YOUR INSTRUCTIONS: Take the data below and extract the lines from the one with "Index pages of" to the one with "## callback API", inclusive, exactly as written.

DATA EXCERPTS:
>>>>>
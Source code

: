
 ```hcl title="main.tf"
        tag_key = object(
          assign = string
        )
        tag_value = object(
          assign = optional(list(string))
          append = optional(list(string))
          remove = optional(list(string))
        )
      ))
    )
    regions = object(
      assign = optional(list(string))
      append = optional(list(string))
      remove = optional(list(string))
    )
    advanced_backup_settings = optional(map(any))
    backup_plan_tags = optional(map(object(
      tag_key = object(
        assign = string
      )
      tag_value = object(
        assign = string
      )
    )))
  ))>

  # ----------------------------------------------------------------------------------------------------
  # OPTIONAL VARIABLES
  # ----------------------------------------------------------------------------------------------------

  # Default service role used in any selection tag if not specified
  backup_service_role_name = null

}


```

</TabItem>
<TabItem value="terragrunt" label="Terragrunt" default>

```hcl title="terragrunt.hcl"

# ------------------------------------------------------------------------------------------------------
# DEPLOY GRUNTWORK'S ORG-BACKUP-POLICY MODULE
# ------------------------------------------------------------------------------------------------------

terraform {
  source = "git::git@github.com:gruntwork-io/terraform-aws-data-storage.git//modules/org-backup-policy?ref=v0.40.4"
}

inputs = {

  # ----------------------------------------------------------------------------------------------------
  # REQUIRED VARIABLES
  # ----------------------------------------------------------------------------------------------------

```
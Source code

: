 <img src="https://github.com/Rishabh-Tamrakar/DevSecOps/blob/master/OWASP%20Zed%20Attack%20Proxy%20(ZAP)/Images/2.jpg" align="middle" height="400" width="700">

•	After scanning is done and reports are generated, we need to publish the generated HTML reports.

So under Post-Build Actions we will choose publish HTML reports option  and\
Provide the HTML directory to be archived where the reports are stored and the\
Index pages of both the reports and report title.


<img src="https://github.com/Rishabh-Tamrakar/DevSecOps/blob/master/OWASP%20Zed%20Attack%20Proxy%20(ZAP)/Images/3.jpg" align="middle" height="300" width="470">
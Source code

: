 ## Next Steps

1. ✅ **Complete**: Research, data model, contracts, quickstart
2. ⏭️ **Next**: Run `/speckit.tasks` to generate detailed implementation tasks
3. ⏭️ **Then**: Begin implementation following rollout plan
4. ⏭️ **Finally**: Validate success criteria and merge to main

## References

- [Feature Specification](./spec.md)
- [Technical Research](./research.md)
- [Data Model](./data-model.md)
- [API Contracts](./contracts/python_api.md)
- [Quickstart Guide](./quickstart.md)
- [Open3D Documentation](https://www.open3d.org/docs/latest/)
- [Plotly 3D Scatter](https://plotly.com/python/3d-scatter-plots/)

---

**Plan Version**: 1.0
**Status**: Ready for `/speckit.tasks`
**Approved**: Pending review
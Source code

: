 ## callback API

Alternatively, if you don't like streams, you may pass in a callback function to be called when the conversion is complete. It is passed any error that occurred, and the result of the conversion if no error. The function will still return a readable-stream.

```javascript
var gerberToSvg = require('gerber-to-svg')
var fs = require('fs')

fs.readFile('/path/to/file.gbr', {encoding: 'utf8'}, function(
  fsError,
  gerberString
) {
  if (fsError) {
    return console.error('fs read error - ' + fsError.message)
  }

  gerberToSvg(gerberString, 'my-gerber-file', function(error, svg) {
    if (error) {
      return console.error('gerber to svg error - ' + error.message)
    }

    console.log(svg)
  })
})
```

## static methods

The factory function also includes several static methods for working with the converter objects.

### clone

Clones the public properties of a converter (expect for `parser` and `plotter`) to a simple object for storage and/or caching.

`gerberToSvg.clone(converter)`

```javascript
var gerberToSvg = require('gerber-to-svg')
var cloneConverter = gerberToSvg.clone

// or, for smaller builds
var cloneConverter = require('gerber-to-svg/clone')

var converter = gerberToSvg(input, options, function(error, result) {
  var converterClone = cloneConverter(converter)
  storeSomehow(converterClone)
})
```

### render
<<<<<
TASK SOLUTION:
Index pages of both the reports and report title.


<img src="https://github.com/Rishabh-Tamrakar/DevSecOps/blob/master/OWASP%20Zed%20Attack%20Proxy%20(ZAP)/Images/3.jpg" align="middle" height="300" width="470">
Source code

: ## Next Steps

1. ✅ **Complete**: Research, data model, contracts, quickstart
2. ⏭️ **Next**: Run `/speckit.tasks` to generate detailed implementation tasks
3. ⏭️ **Then**: Begin implementation following rollout plan
4. ⏭️ **Finally**: Validate success criteria and merge to main

## References

- [Feature Specification](./spec.md)
- [Technical Research](./research.md)
- [Data Model](./data-model.md)
- [API Contracts](./contracts/python_api.md)
- [Quickstart Guide](./quickstart.md)
- [Open3D Documentation](https://www.open3d.org/docs/latest/)
- [Plotly 3D Scatter](https://plotly.com/python/3d-scatter-plots/)

---

**Plan Version**: 1.0
**Status**: Ready for `/speckit.tasks`
**Approved**: Pending review
Source code

: ## callback API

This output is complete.